Gasoline: Events Shape Pump Prices

World and national developments, ranging from political conflicts to natural disasters to economic fluctuations, can drive significant changes in gasoline prices. Currently serious political unrest in several Middle Eastern and North African countries is arousing concern that production from oil exporters in these regions may be reduced or pipeline and tanker transportation disrupted. While Saudi Arabia, with several million barrels of excess oil production capacity, has the capability to provide more oil to the world market. However, there are many logistical complexities associated with increased Saudi production which take time to work out. Meanwhile, the threat of less supply in the context of a strengthening global economy is a driving force behind the highest crude oil prices since 2008.

Other global or regional events that can develop rapidly and have a prompt ripple effect on gasoline prices include:

Hurricane Season. Powerful hurricanes in recent years have damaged oil and gas facilities in the Gulf and East Coast regions, causing short-term price increases in oil and natural gas. Last year, however, the major storms that entered those regions did not have a significant impact on energy operations. Hurricane season extends from June through November.

Infrastructure Disruptions. The temporary shutdown of two major crude oil pipelines from Canada to the United States last September-October may have contributed to an increase in oil prices. With Canada being the leading supplier of oil to the United States, the impact to prices could have been more significant if the problem would have lasted longer.

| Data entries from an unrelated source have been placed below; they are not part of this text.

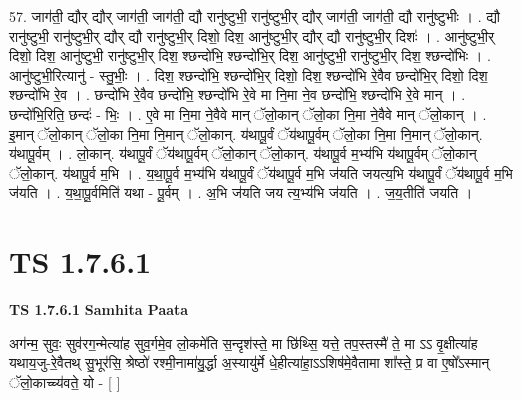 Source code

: \documentclass[17pt]{extarticle}
\begin{document}
57. जाग॑ती॒ द्यौर् द्यौर् जाग॑ती॒ जाग॑ती॒ द्यौ रानु॑ष्टुभी॒ रानु॑ष्टुभी॒र् द्यौर् जाग॑ती॒ जाग॑ती॒ द्यौ रानु॑ष्टुभीः । . द्यौ रानु॑ष्टुभी॒ रानु॑ष्टुभी॒र् द्यौर् द्यौ रानु॑ष्टुभी॒र् दिशो॒ दिश॒ आनु॑ष्टुभी॒र् द्यौर् द्यौ रानु॑ष्टुभी॒र् दिशः॑ । . आनु॑ष्टुभी॒र् दिशो॒ दिश॒ आनु॑ष्टुभी॒ रानु॑ष्टुभी॒र् दिश॒ श्छन्दो॑भि॒ श्छन्दो॑भि॒र् दिश॒ आनु॑ष्टुभी॒ रानु॑ष्टुभी॒र् दिश॒ श्छन्दो॑भिः । . आनु॑ष्टुभी॒रित्यानु॑ - स्तु॒भीः॒ । . दिश॒ श्छन्दो॑भि॒ श्छन्दो॑भि॒र् दिशो॒ दिश॒ श्छन्दो॑भि रे॒वैव छन्दो॑भि॒र् दिशो॒ दिश॒ श्छन्दो॑भि रे॒व । . छन्दो॑भि रे॒वैव छन्दो॑भि॒ श्छन्दो॑भि रे॒वे मा नि॒मा ने॒व छन्दो॑भि॒ श्छन्दो॑भि रे॒वे मान् । . छन्दो॑भि॒रिति॒ छन्दः॑ - भिः॒ । . ए॒वे मा नि॒मा ने॒वैवे मान् ॅलो॒कान् ॅलो॒का नि॒मा ने॒वैवे मान् ॅलो॒कान् । . इ॒मान् ॅलो॒कान् ॅलो॒का नि॒मा नि॒मान् ॅलो॒कान्. य॑थापू॒र्वं ॅय॑थापू॒र्वम् ॅलो॒का नि॒मा नि॒मान् ॅलो॒कान्. य॑थापू॒र्वम् । . लो॒कान्. य॑थापू॒र्वं ॅय॑थापू॒र्वम् ॅलो॒कान् ॅलो॒कान्. य॑थापू॒र्व म॒भ्य॑भि य॑थापू॒र्वम् ॅलो॒कान् 
ॅलो॒कान्. य॑थापू॒र्व म॒भि । . य॒था॒पू॒र्व म॒भ्य॑भि य॑थापू॒र्वं ॅय॑थापू॒र्व म॒भि ज॑यति जयत्य॒भि य॑थापू॒र्वं ॅय॑थापू॒र्व म॒भि ज॑यति । . य॒था॒पू॒र्वमिति॑ यथा - पू॒र्वम् । . अ॒भि ज॑यति जय त्य॒भ्य॑भि ज॑यति । . ज॒य॒तीति॑ जयति । \newline
\pagebreak
{}
\section*{ TS 1.7.6.1 }

\textbf{TS 1.7.6.1 } \newline
\textbf{Samhita Paata} \newline

अग॑न्म॒ सुवः॒ सुव॑रग॒न्मेत्या॑ह सुव॒र्गमे॒व लो॒कमे॑ति स॒न्दृश॑स्ते॒ मा छि॑थ्सि॒ यत्ते॒ तप॒स्तस्मै॑ ते॒ मा ऽऽ वृ॒क्षीत्या॑ह यथाय॒जु-रे॒वैतथ् सु॒भूर॑सि॒ श्रेष्ठो॑ रश्मी॒नामा॑यु॒र्द्धा अ॒स्यायु॑र्मे धे॒हीत्या॑हा॒ऽऽशिष॑मे॒वैतामा शा᳚स्ते॒ प्र वा ए॒षो᳚ऽस्मान् ॅलो॒काच्च्य॑वते॒ यो - [ ] \newline
\end{document}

Overall, gasoline – like all commodities – undergoes price fluctuations caused by the interaction of supply and demand. The worldwide economic slump that began in 2008 caused a dramatic reduction in oil consumption as industries cut back production, vehicle transportation declined and airline travel slowed. Demand is now recovering in major industrial countries and consumption in China and India is accelerating again. The federal Energy Information Administration calculates that U.S. consumption of all petroleum-based fuels declined almost 6 percent in 2008 and by 4 percent in 2009, primarily because of the national recession. The beginning of the recovery in 2010 and the improving economic outlook for 2011 have prompted a rebound in oil prices.